Given records:
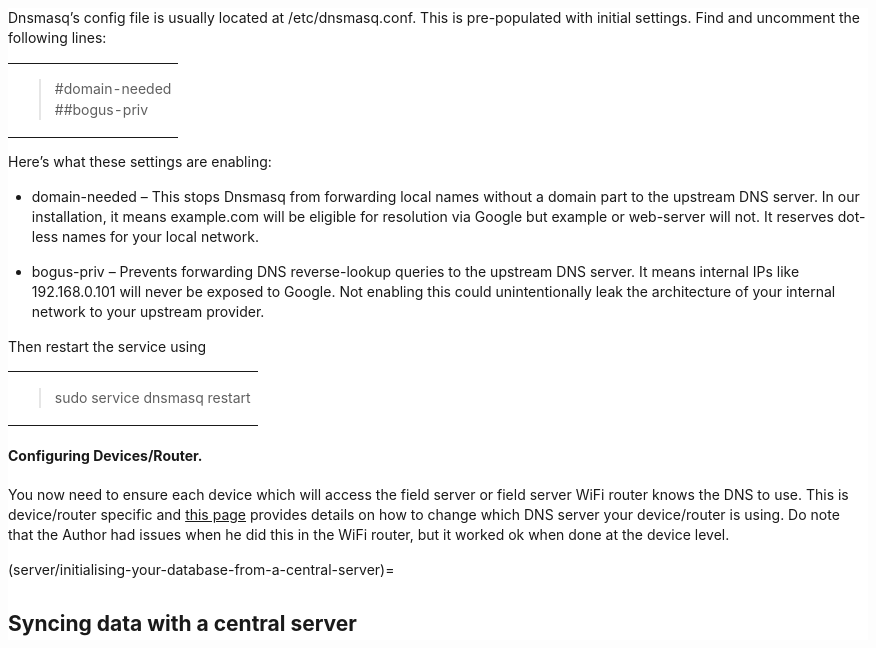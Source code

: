 Dnsmasq’s config file is usually located at /etc/dnsmasq.conf. This is
pre-populated with initial settings. Find and uncomment the following
lines:

<table>
<tbody>
<tr class="odd">
<td><blockquote>
<p>#domain-needed<br />
##bogus-priv</p>
</blockquote></td>
</tr>
</tbody>
</table>

Here’s what these settings are enabling:

- domain-needed – This stops Dnsmasq from forwarding local names
  without a domain part to the upstream DNS server. In our
  installation, it means example.com will be eligible for resolution
  via Google but example or web-server will not. It reserves dot-less
  names for your local network.

- bogus-priv – Prevents forwarding DNS reverse-lookup queries to the
  upstream DNS server. It means internal IPs like 192.168.0.101 will
  never be exposed to Google. Not enabling this could unintentionally
  leak the architecture of your internal network to your upstream
  provider.

Then restart the service using

<table>
<tbody>
<tr class="odd">
<td><blockquote>
<p>sudo service dnsmasq restart</p>
</blockquote></td>
</tr>
</tbody>
</table>

#### Configuring Devices/Router.

You now need to ensure each device which will access the field server or
field server WiFi router knows the DNS to use. This is device/router
specific and [this
page](https://www.howtogeek.com/167533/the-ultimate-guide-to-changing-your-dns-server/)
provides details on how to change which DNS server your device/router is
using. Do note that the Author had issues when he did this in the WiFi
router, but it worked ok when done at the device level.

(server/initialising-your-database-from-a-central-server)=

## Syncing data with a central server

What you need to do: Return every record exactly. Pictures stay out.

Expected output:
Source code

: Dnsmasq’s config file is usually located at /etc/dnsmasq.conf. This is
pre-populated with initial settings. Find and uncomment the following
lines:

<table>
<tbody>
<tr class="odd">
<td><blockquote>
<p>#domain-needed<br />
##bogus-priv</p>
</blockquote></td>
</tr>
</tbody>
</table>

Here’s what these settings are enabling:

- domain-needed – This stops Dnsmasq from forwarding local names
  without a domain part to the upstream DNS server. In our
  installation, it means example.com will be eligible for resolution
  via Google but example or web-server will not. It reserves dot-less
  names for your local network.

- bogus-priv – Prevents forwarding DNS reverse-lookup queries to the
  upstream DNS server. It means internal IPs like 192.168.0.101 will
  never be exposed to Google. Not enabling this could unintentionally
  leak the architecture of your internal network to your upstream
  provider.

Then restart the service using

<table>
<tbody>
<tr class="odd">
<td><blockquote>
<p>sudo service dnsmasq restart</p>
</blockquote></td>
</tr>
</tbody>
</table>

#### Configuring Devices/Router.

You now need to ensure each device which will access the field server or
field server WiFi router knows the DNS to use. This is device/router
specific and [this
page](https://www.howtogeek.com/167533/the-ultimate-guide-to-changing-your-dns-server/)
provides details on how to change which DNS server your device/router is
using. Do note that the Author had issues when he did this in the WiFi
router, but it worked ok when done at the device level.

(server/initialising-your-database-from-a-central-server)=

## Syncing data with a central server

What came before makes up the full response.